Work request -> Give each entry back by retyping it exactly as written.

Materials provided ->
__________
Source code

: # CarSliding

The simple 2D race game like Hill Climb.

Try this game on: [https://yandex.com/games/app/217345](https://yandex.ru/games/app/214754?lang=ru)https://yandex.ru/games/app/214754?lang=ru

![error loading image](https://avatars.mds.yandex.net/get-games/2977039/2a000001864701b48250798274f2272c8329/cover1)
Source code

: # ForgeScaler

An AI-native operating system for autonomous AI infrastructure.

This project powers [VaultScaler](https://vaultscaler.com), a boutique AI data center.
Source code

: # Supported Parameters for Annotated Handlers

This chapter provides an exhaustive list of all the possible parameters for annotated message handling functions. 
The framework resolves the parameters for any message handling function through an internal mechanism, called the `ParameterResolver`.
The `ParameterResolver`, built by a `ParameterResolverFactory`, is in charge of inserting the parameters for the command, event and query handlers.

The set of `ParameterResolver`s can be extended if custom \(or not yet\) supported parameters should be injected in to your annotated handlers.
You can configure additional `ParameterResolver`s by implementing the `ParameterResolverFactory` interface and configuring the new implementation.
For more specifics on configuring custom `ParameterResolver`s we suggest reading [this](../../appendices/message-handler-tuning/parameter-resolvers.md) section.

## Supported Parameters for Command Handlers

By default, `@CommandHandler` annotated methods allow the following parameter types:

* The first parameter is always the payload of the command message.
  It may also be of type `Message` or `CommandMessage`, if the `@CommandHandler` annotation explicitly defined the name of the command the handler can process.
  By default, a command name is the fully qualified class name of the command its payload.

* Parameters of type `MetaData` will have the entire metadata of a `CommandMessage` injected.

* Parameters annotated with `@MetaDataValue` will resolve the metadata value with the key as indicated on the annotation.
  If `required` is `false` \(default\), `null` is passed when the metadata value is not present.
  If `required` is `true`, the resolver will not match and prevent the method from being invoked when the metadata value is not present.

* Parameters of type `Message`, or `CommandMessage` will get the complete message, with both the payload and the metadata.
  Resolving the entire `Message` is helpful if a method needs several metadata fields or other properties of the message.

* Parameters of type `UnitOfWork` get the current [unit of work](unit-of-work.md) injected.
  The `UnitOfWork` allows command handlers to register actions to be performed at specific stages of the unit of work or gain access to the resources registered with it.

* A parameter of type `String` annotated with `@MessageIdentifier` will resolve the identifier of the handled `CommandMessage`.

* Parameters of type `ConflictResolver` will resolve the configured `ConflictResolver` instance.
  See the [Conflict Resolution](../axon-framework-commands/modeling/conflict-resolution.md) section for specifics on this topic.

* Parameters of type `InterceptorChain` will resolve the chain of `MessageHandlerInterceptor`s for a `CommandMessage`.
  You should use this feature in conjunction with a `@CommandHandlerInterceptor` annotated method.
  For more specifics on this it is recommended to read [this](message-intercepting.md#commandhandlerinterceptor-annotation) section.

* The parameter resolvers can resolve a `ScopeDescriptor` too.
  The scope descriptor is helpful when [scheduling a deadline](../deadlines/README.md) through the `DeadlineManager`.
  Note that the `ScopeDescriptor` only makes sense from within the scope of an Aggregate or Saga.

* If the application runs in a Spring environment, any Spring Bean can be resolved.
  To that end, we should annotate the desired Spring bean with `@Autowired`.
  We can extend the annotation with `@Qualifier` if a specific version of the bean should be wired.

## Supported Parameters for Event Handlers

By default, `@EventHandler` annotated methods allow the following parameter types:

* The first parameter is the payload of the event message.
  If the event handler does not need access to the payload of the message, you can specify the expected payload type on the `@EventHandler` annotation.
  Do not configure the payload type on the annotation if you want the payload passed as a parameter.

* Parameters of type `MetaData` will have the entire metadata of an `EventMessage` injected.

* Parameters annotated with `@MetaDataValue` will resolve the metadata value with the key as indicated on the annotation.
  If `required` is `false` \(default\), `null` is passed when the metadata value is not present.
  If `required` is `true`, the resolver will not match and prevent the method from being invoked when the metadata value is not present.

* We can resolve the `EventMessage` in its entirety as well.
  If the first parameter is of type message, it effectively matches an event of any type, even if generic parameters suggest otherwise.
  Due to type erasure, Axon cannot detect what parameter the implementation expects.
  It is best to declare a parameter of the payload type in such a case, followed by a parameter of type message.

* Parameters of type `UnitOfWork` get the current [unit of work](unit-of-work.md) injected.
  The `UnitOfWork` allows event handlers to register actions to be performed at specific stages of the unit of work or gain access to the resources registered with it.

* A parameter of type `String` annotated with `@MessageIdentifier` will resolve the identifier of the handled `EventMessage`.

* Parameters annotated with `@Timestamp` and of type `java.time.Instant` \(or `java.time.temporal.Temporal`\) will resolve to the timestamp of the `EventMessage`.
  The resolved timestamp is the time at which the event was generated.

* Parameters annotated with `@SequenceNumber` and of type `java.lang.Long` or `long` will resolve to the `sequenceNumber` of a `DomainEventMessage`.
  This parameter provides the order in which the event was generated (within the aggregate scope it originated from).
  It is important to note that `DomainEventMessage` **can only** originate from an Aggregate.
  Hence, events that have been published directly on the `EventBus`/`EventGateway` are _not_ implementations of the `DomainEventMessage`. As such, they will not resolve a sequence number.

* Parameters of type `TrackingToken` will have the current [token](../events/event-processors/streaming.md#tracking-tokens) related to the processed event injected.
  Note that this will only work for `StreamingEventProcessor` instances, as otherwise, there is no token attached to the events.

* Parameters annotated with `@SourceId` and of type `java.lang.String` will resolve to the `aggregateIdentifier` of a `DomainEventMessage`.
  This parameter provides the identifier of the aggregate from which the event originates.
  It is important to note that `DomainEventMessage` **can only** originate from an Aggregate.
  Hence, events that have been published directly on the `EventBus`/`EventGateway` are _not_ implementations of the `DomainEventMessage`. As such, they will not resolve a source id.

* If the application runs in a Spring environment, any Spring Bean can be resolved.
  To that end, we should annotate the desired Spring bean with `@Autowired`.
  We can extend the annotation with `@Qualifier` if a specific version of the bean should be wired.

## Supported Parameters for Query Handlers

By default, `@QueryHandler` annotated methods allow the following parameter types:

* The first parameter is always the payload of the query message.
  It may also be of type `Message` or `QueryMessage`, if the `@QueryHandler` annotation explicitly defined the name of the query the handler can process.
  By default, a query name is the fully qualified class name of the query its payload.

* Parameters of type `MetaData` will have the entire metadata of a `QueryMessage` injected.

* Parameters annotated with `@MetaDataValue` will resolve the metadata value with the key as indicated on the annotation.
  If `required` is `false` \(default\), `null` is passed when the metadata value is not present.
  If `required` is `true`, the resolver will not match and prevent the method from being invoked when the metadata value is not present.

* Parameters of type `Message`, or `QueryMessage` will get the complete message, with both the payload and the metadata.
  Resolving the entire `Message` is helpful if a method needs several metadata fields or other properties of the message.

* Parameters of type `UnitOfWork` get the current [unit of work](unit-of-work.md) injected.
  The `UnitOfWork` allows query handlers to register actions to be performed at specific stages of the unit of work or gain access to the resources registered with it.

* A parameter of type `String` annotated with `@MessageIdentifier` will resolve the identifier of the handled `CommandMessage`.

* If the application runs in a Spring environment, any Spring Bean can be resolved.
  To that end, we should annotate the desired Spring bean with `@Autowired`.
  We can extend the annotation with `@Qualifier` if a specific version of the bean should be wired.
__________
Exercise output ->
Source code

: # CarSliding

The simple 2D race game like Hill Climb.

Try this game on: [https://yandex.com/games/app/217345](https://yandex.ru/games/app/214754?lang=ru)https://yandex.ru/games/app/214754?lang=ru

![error loading image](https://avatars.mds.yandex.net/get-games/2977039/2a000001864701b48250798274f2272c8329/cover1)
Source code

: # ForgeScaler

An AI-native operating system for autonomous AI infrastructure.

This project powers [VaultScaler](https://vaultscaler.com), a boutique AI data center.
Source code

: # Supported Parameters for Annotated Handlers

This chapter provides an exhaustive list of all the possible parameters for annotated message handling functions. 
The framework resolves the parameters for any message handling function through an internal mechanism, called the `ParameterResolver`.
The `ParameterResolver`, built by a `ParameterResolverFactory`, is in charge of inserting the parameters for the command, event and query handlers.

The set of `ParameterResolver`s can be extended if custom \(or not yet\) supported parameters should be injected in to your annotated handlers.
You can configure additional `ParameterResolver`s by implementing the `ParameterResolverFactory` interface and configuring the new implementation.
For more specifics on configuring custom `ParameterResolver`s we suggest reading [this](../../appendices/message-handler-tuning/parameter-resolvers.md) section.

## Supported Parameters for Command Handlers

By default, `@CommandHandler` annotated methods allow the following parameter types:

* The first parameter is always the payload of the command message.
  It may also be of type `Message` or `CommandMessage`, if the `@CommandHandler` annotation explicitly defined the name of the command the handler can process.
  By default, a command name is the fully qualified class name of the command its payload.

* Parameters of type `MetaData` will have the entire metadata of a `CommandMessage` injected.

* Parameters annotated with `@MetaDataValue` will resolve the metadata value with the key as indicated on the annotation.
  If `required` is `false` \(default\), `null` is passed when the metadata value is not present.
  If `required` is `true`, the resolver will not match and prevent the method from being invoked when the metadata value is not present.

* Parameters of type `Message`, or `CommandMessage` will get the complete message, with both the payload and the metadata.
  Resolving the entire `Message` is helpful if a method needs several metadata fields or other properties of the message.

* Parameters of type `UnitOfWork` get the current [unit of work](unit-of-work.md) injected.
  The `UnitOfWork` allows command handlers to register actions to be performed at specific stages of the unit of work or gain access to the resources registered with it.

* A parameter of type `String` annotated with `@MessageIdentifier` will resolve the identifier of the handled `CommandMessage`.

* Parameters of type `ConflictResolver` will resolve the configured `ConflictResolver` instance.
  See the [Conflict Resolution](../axon-framework-commands/modeling/conflict-resolution.md) section for specifics on this topic.

* Parameters of type `InterceptorChain` will resolve the chain of `MessageHandlerInterceptor`s for a `CommandMessage`.
  You should use this feature in conjunction with a `@CommandHandlerInterceptor` annotated method.
  For more specifics on this it is recommended to read [this](message-intercepting.md#commandhandlerinterceptor-annotation) section.

* The parameter resolvers can resolve a `ScopeDescriptor` too.
  The scope descriptor is helpful when [scheduling a deadline](../deadlines/README.md) through the `DeadlineManager`.
  Note that the `ScopeDescriptor` only makes sense from within the scope of an Aggregate or Saga.

* If the application runs in a Spring environment, any Spring Bean can be resolved.
  To that end, we should annotate the desired Spring bean with `@Autowired`.
  We can extend the annotation with `@Qualifier` if a specific version of the bean should be wired.

## Supported Parameters for Event Handlers

By default, `@EventHandler` annotated methods allow the following parameter types:

* The first parameter is the payload of the event message.
  If the event handler does not need access to the payload of the message, you can specify the expected payload type on the `@EventHandler` annotation.
  Do not configure the payload type on the annotation if you want the payload passed as a parameter.

* Parameters of type `MetaData` will have the entire metadata of an `EventMessage` injected.

* Parameters annotated with `@MetaDataValue` will resolve the metadata value with the key as indicated on the annotation.
  If `required` is `false` \(default\), `null` is passed when the metadata value is not present.
  If `required` is `true`, the resolver will not match and prevent the method from being invoked when the metadata value is not present.

* We can resolve the `EventMessage` in its entirety as well.
  If the first parameter is of type message, it effectively matches an event of any type, even if generic parameters suggest otherwise.
  Due to type erasure, Axon cannot detect what parameter the implementation expects.
  It is best to declare a parameter of the payload type in such a case, followed by a parameter of type message.

* Parameters of type `UnitOfWork` get the current [unit of work](unit-of-work.md) injected.
  The `UnitOfWork` allows event handlers to register actions to be performed at specific stages of the unit of work or gain access to the resources registered with it.

* A parameter of type `String` annotated with `@MessageIdentifier` will resolve the identifier of the handled `EventMessage`.

* Parameters annotated with `@Timestamp` and of type `java.time.Instant` \(or `java.time.temporal.Temporal`\) will resolve to the timestamp of the `EventMessage`.
  The resolved timestamp is the time at which the event was generated.

* Parameters annotated with `@SequenceNumber` and of type `java.lang.Long` or `long` will resolve to the `sequenceNumber` of a `DomainEventMessage`.
  This parameter provides the order in which the event was generated (within the aggregate scope it originated from).
  It is important to note that `DomainEventMessage` **can only** originate from an Aggregate.
  Hence, events that have been published directly on the `EventBus`/`EventGateway` are _not_ implementations of the `DomainEventMessage`. As such, they will not resolve a sequence number.

* Parameters of type `TrackingToken` will have the current [token](../events/event-processors/streaming.md#tracking-tokens) related to the processed event injected.
  Note that this will only work for `StreamingEventProcessor` instances, as otherwise, there is no token attached to the events.

* Parameters annotated with `@SourceId` and of type `java.lang.String` will resolve to the `aggregateIdentifier` of a `DomainEventMessage`.
  This parameter provides the identifier of the aggregate from which the event originates.
  It is important to note that `DomainEventMessage` **can only** originate from an Aggregate.
  Hence, events that have been published directly on the `EventBus`/`EventGateway` are _not_ implementations of the `DomainEventMessage`. As such, they will not resolve a source id.

* If the application runs in a Spring environment, any Spring Bean can be resolved.
  To that end, we should annotate the desired Spring bean with `@Autowired`.
  We can extend the annotation with `@Qualifier` if a specific version of the bean should be wired.

## Supported Parameters for Query Handlers

By default, `@QueryHandler` annotated methods allow the following parameter types:

* The first parameter is always the payload of the query message.
  It may also be of type `Message` or `QueryMessage`, if the `@QueryHandler` annotation explicitly defined the name of the query the handler can process.
  By default, a query name is the fully qualified class name of the query its payload.

* Parameters of type `MetaData` will have the entire metadata of a `QueryMessage` injected.

* Parameters annotated with `@MetaDataValue` will resolve the metadata value with the key as indicated on the annotation.
  If `required` is `false` \(default\), `null` is passed when the metadata value is not present.
  If `required` is `true`, the resolver will not match and prevent the method from being invoked when the metadata value is not present.

* Parameters of type `Message`, or `QueryMessage` will get the complete message, with both the payload and the metadata.
  Resolving the entire `Message` is helpful if a method needs several metadata fields or other properties of the message.

* Parameters of type `UnitOfWork` get the current [unit of work](unit-of-work.md) injected.
  The `UnitOfWork` allows query handlers to register actions to be performed at specific stages of the unit of work or gain access to the resources registered with it.

* A parameter of type `String` annotated with `@MessageIdentifier` will resolve the identifier of the handled `CommandMessage`.

* If the application runs in a Spring environment, any Spring Bean can be resolved.
  To that end, we should annotate the desired Spring bean with `@Autowired`.
  We can extend the annotation with `@Qualifier` if a specific version of the bean should be wired.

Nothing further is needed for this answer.